== DATASET EXTRACT ==

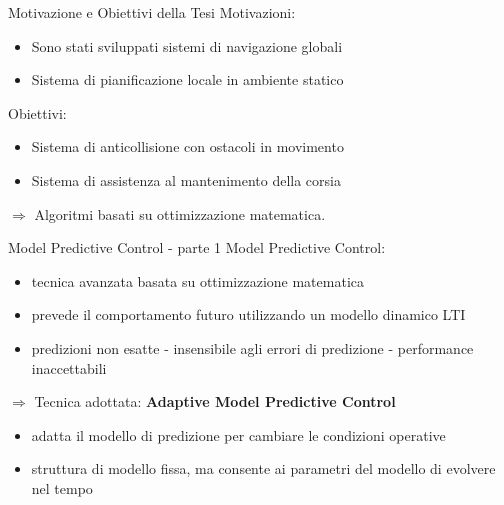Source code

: \documentclass{beamer}
\begin{document}
	\begin{frame}{Motivazione e Obiettivi della Tesi}
	Motivazioni:
		\begin{itemize}
			\item Sono stati sviluppati sistemi di navigazione globali
			\item Sistema di pianificazione locale in ambiente statico
		\end{itemize}
	Obiettivi:
		\begin{itemize}
			\item Sistema di anticollisione con ostacoli in movimento
			\item Sistema di assistenza al mantenimento della corsia
		\end{itemize}
	$\Longrightarrow$ Algoritmi basati su ottimizzazione matematica.
	\end{frame}


	\begin{frame}{Model Predictive Control - parte 1}
		Model Predictive Control:
		\begin{itemize}
			\item tecnica avanzata basata su ottimizzazione matematica
			\item prevede il comportamento futuro utilizzando un modello dinamico LTI
			\item predizioni non esatte - insensibile agli errori di predizione - performance inaccettabili
		\end{itemize}
		$\Longrightarrow$ Tecnica adottata: {\bfseries Adaptive Model Predictive Control}
		\begin{itemize}
			\item adatta il modello di predizione per cambiare le condizioni operative
			\item struttura di modello fissa, ma consente ai parametri del modello di evolvere nel tempo
		\end{itemize}
	\end{frame}
	
\end{document}
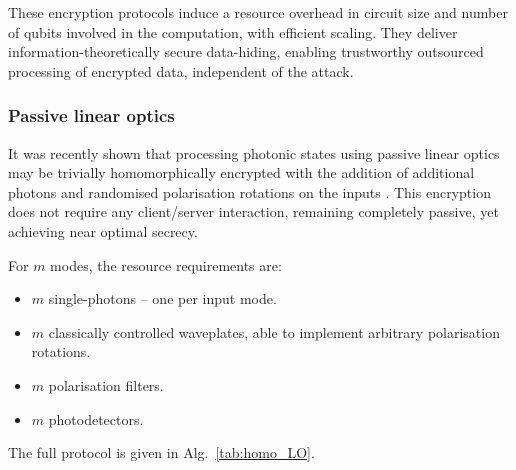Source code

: \documentclass[aps,rmp,twocolumn,amsmath,amssymb,nofootinbib,superscriptaddress]{revtex4}
\begin{document}
These encryption protocols induce a resource overhead in circuit size and number of qubits involved in the computation, with efficient scaling. They deliver information-theoretically secure data-hiding, enabling trustworthy outsourced processing of encrypted data, independent of the attack.

%
%

\subsubsection{Passive linear optics}

It was recently shown that processing photonic states using passive linear optics may be trivially homomorphically encrypted with the addition of additional photons and randomised polarisation rotations on the inputs \cite{bib:RohdeQWEnc12}. This encryption does not require any client/server interaction, remaining completely passive, yet achieving near optimal secrecy.

For $m$ modes, the resource requirements are:
\begin{itemize}
\item $m$ single-photons -- one per input mode.
\item $m$ classically controlled waveplates, able to implement arbitrary polarisation rotations.
\item $m$ polarisation filters.
\item $m$ photodetectors.
\end{itemize}
The full protocol is given in Alg.~\ref{tab:homo_LO}.
\end{document}
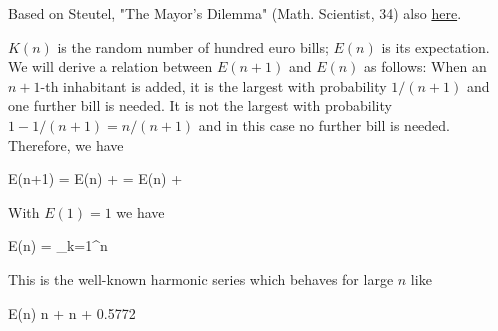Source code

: 
Based on Steutel, "The Mayor's Dilemma" (Math. Scientist, 34) also  \href{files/34_2_1.pdf}{here}.

$K(n)$ is the random number of hundred euro bills; $E(n)$ is its expectation. We will derive a relation between $E(n+1)$ and $E(n)$ as follows: When an $n+1$-th inhabitant is added, it is the largest with probability $1/(n+1)$ and one further bill is needed. It is not the largest with probability $1 - 1/(n+1) = n/(n+1)$ and in this case no further bill is needed. Therefore, we have 

\bee
E(n+1) = E(n) + \left[ E(n)+1 \right] = E(n) + 
\eee

With $E(1) = 1$ we have

\bee
E(n) = \sum_{k=1}^n 
\eee

This is the well-known harmonic series which behaves for large $n$ like

\bee
E(n) \approx \log n + \gamma \approx \log n + 0.5772
\eee

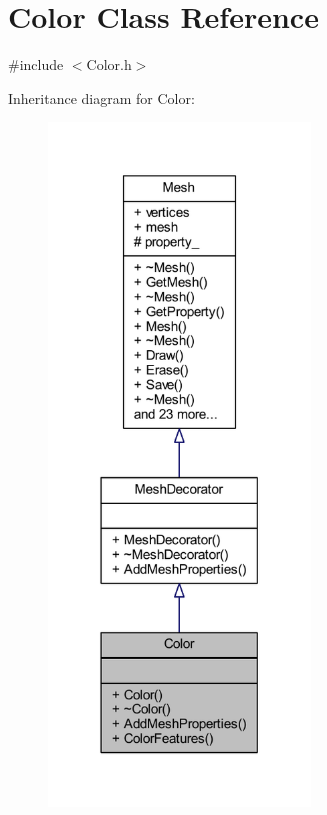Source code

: \hypertarget{class_color}{}\section{Color Class Reference}
\label{class_color}


{\ttfamily \#include $<$Color.\+h$>$}



Inheritance diagram for Color\+:\nopagebreak
\begin{figure}[H]
\begin{center}
\leavevmode
\includegraphics[width=197pt]{class_color__inherit__graph}
\end{center}
\end{figure}



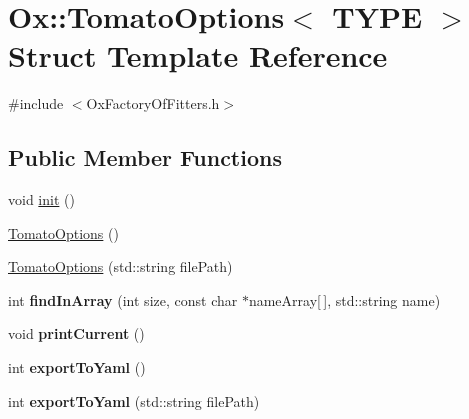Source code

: \hypertarget{struct_ox_1_1_tomato_options}{\section{Ox\-:\-:Tomato\-Options$<$ T\-Y\-P\-E $>$ Struct Template Reference}
\label{struct_ox_1_1_tomato_options}
}


{\ttfamily \#include $<$Ox\-Factory\-Of\-Fitters.\-h$>$}

\subsection*{Public Member Functions}
\begin{DoxyCompactItemize}
\item 
void \hyperlink{struct_ox_1_1_tomato_options_a76497b53cadad720af7ff0f83b99096b}{init} ()
\item 
\hyperlink{struct_ox_1_1_tomato_options_a974a7659d7eaefe712b1bb00cbd46a93}{Tomato\-Options} ()
\item 
\hyperlink{struct_ox_1_1_tomato_options_abd502ef8966b09c671e2b7a5b565ce38}{Tomato\-Options} (std\-::string file\-Path)
\item 
\hypertarget{struct_ox_1_1_tomato_options_a9630620338003eb675fdfe242449c915}{int {\bfseries find\-In\-Array} (int size, const char $\ast$name\-Array\mbox{[}$\,$\mbox{]}, std\-::string name)}\label{struct_ox_1_1_tomato_options_a9630620338003eb675fdfe242449c915}

\item 
\hypertarget{struct_ox_1_1_tomato_options_ab50a9d1d7044fa64878b9b7141fd4c81}{void {\bfseries print\-Current} ()}\label{struct_ox_1_1_tomato_options_ab50a9d1d7044fa64878b9b7141fd4c81}

\item 
\hypertarget{struct_ox_1_1_tomato_options_a8c763b89efcc2122205363a7e743afa9}{int {\bfseries export\-To\-Yaml} ()}\label{struct_ox_1_1_tomato_options_a8c763b89efcc2122205363a7e743afa9}

\item 
\hypertarget{struct_ox_1_1_tomato_options_a858797a020bbb2504cfcf389bec9bca2}{int {\bfseries export\-To\-Yaml} (std\-::string file\-Path)}\label{struct_ox_1_1_tomato_options_a858797a020bbb2504cfcf389bec9bca2}

\end{DoxyCompactItemize}
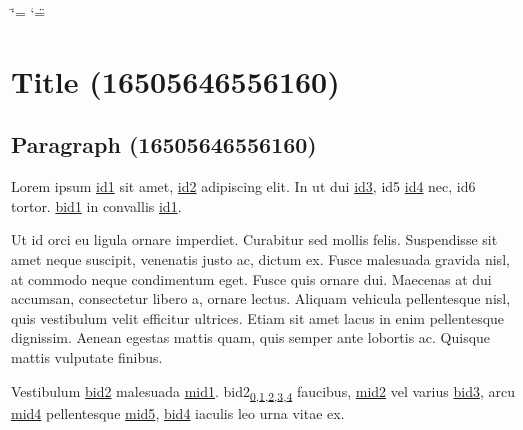 

\ifdefined\shorthandoff
  \ifnum\catcode`\=\string=\active\shorthandoff{=}\fi
  \ifnum\catcode`\"=\active{}\fi
\fi

\pagestyle{empty}
\sphinxmaketitle
\pagestyle{plain}
\sphinxtableofcontents
\pagestyle{normal}
\label{\detokenize{index::doc}}


\sphinxstepscope


\chapter{Title (16505646556160)}
\label{\detokenize{test:title-16505646556160}}\label{\detokenize{test::doc}}

\section{Paragraph (16505646556160)}
\label{\detokenize{test:paragraph-16505646556160}}
\sphinxAtStartPar
Lorem ipsum \hyperlink{\detokenize{id1}}{id1} sit amet, \hyperlink{\detokenize{id2}}{id2} adipiscing elit. In ut dui
\hyperlink{\detokenize{id3}}{id3}, \hypertarget{\detokenize{id5}}{id5} \hyperlink{\detokenize{id4}}{id4} nec,
\hypertarget{\detokenize{id6}}{id6} tortor. \hyperlink{\detokenize{bid1}}{\hypertarget{\detokenize{bid1-ref4}}{bid1}} in convallis \hyperlink{\detokenize{id1}}{id1}.

\sphinxAtStartPar
Ut id orci eu ligula ornare imperdiet. Curabitur sed mollis felis. Suspendisse sit amet neque
suscipit, venenatis justo ac, dictum ex. Fusce malesuada gravida nisl, at commodo neque condimentum
eget. Fusce quis ornare dui. Maecenas at dui accumsan, consectetur libero a, ornare lectus. Aliquam
vehicula pellentesque nisl, quis vestibulum velit efficitur ultrices. Etiam sit amet lacus in enim
pellentesque dignissim. Aenean egestas mattis quam, quis semper ante lobortis ac. Quisque mattis
vulputate finibus.

\sphinxAtStartPar
Vestibulum \hyperlink{\detokenize{bid2}}{\hypertarget{\detokenize{bid2-ref6}}{bid2}} malesuada \hyperlink{\detokenize{test-mid1-id1}}{\hypertarget{\detokenize{test-mid1-id0}}{mid1}}.
\hypertarget{\detokenize{bid2}}{bid2}\texorpdfstring{\textsubscript{\hyperlink{\detokenize{bid2-ref6}}{0},\hyperlink{\detokenize{bid2-ref15}}{1},\hyperlink{\detokenize{bid2-ref21}}{2},\hyperlink{\detokenize{bid2-ref29}}{3},\hyperlink{\detokenize{bid2-ref39}}{4}}}{} faucibus, \hyperlink{\detokenize{test-mid2-id1}}{\hypertarget{\detokenize{test-mid2-id0}}{mid2}} vel varius \hyperlink{\detokenize{bid3}}{\hypertarget{\detokenize{bid3-ref7}}{bid3}},
arcu \hyperlink{\detokenize{test-mid4-id1}}{\hypertarget{\detokenize{test-mid4-id0}}{mid4}} pellentesque \hyperlink{\detokenize{test-mid5-id1}}{\hypertarget{\detokenize{test-mid5-id0}}{mid5}},
\hyperlink{\detokenize{bid4}}{\hypertarget{\detokenize{bid4-ref8}}{bid4}} iaculis leo urna vitae ex.

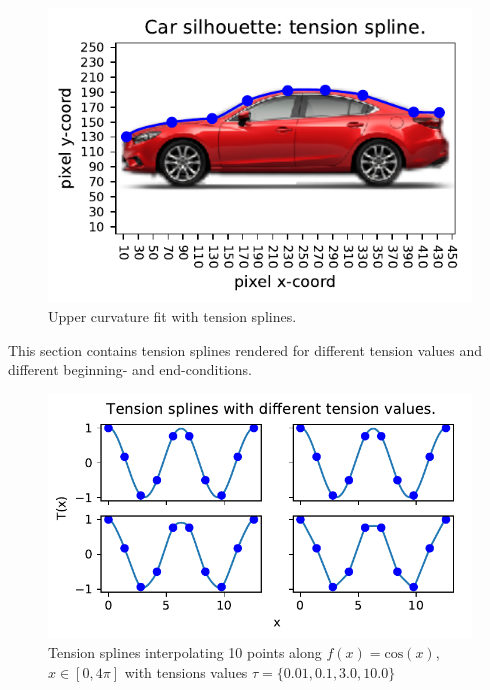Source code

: \documentclass{article}
\begin{document}
  \begin{figure}[!h]
    \center
    \includegraphics{figs/p2-car-tension-splines.pdf}
    \caption{Upper curvature fit with tension splines.}
  \end{figure}

\newpage

  This section contains tension splines rendered for different tension values
  and different beginning- and end-conditions.

  \begin{figure}[!h]
    \center
    \includegraphics{figs/p2-fit-10-points.pdf}
    \caption{Tension splines interpolating 10 points along $f(x) =
    \mathrm{cos}(x)$, $x \in [0,4\pi]$ with tensions values $\tau = \{0.01,
    0.1, 3.0, 10.0\}$}
  \end{figure}
\end{document}
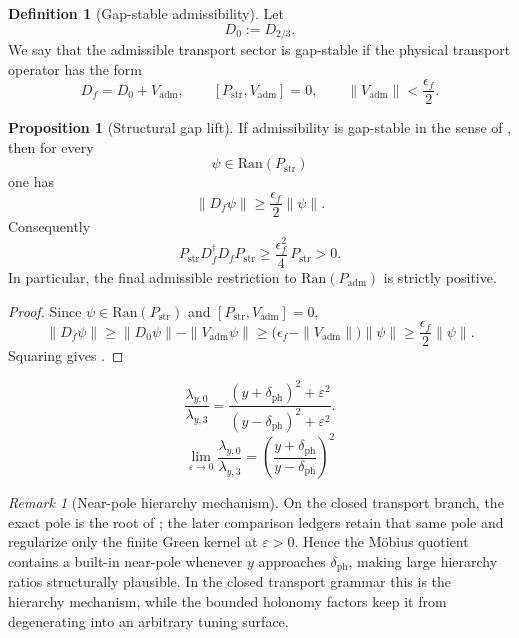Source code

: \documentclass[11pt,a4paper]{article}
\theoremstyle{definition}
\newtheorem{definition}[theorem]{Definition}
\newtheorem{proposition}[theorem]{Proposition}
\theoremstyle{remark}
\newtheorem*{remark}{Remark}
\newcommand{\Padm}{P_{\mathrm{adm}}}
\begin{document}
\begin{definition}[Gap-stable admissibility]
\label{def:gap-stable-admissibility}
Let
\[
D_0:=D_{2/3}.
\]
We say that the admissible transport sector is gap-stable if the physical transport operator has the form
\[
D_f=D_0+V_{\mathrm{adm}},
\qquad
[P_{\mathrm{str}},V_{\mathrm{adm}}]=0,
\qquad
\|V_{\mathrm{adm}}\|<\frac{\epsilon_f}{2}.
\]
\end{definition}

\begin{proposition}[Structural gap lift]
\label{prop:gap-lift-full-operator}
If admissibility is gap-stable in the sense of , then for every
\[
\psi\in\mathrm{Ran}(P_{\mathrm{str}})
\]
one has
\[
\|D_f\psi\|
\ge
\frac{\epsilon_f}{2}\|\psi\|.
\]
Consequently
\begin{equation}
\label{eq:gap-lift-full-operator}
P_{\mathrm{str}} D_f^\dagger D_f P_{\mathrm{str}}
\ge
\frac{\epsilon_f^2}{4}\,P_{\mathrm{str}}
>
0.
\end{equation}
In particular, the final admissible restriction to $\mathrm{Ran}(\Padm)$ is strictly positive.
\end{proposition}

\begin{proof}
Since $\psi\in\mathrm{Ran}(P_{\mathrm{str}})$ and $[P_{\mathrm{str}},V_{\mathrm{adm}}]=0$,
\[
\|D_f\psi\|
\ge
\|D_0\psi\|-\|V_{\mathrm{adm}}\psi\|
\ge
\bigl(\epsilon_f-\|V_{\mathrm{adm}}\|\bigr)\|\psi\|
\ge
\frac{\epsilon_f}{2}\|\psi\|.
\]
Squaring gives .
\end{proof}

\begin{equation}
\label{eq:mobius-quotient}
\frac{\lambda_{y,0}}{\lambda_{y,3}}
=
\frac{(y+\delta_{\mathrm{ph}})^2+\varepsilon^2}{(y-\delta_{\mathrm{ph}})^2+\varepsilon^2}.
\end{equation}
\[
\lim_{\varepsilon\to 0}\frac{\lambda_{y,0}}{\lambda_{y,3}}
=
\left(\frac{y+\delta_{\mathrm{ph}}}{y-\delta_{\mathrm{ph}}}\right)^2
\]
\begin{remark}[Near-pole hierarchy mechanism]
On the closed transport branch, the exact pole is the root of
; the later comparison ledgers retain that same pole and
regularize only the finite Green kernel at $\varepsilon>0$.
Hence the Möbius quotient contains a built-in near-pole whenever $y$ approaches $\delta_{\mathrm{ph}}$, making large hierarchy ratios structurally plausible. In the closed transport grammar this is the hierarchy mechanism, while the bounded holonomy factors keep it from degenerating into an arbitrary tuning surface.
\end{remark}
\end{document}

== ASSIGNED TASK ==
Search the entries above for the string "matematica". Copy each line that holds it.

== RESPONSE AREA ==
	$\Longrightarrow$ Algoritmi basati su ottimizzazione matematica.
			\item tecnica avanzata basata su ottimizzazione matematica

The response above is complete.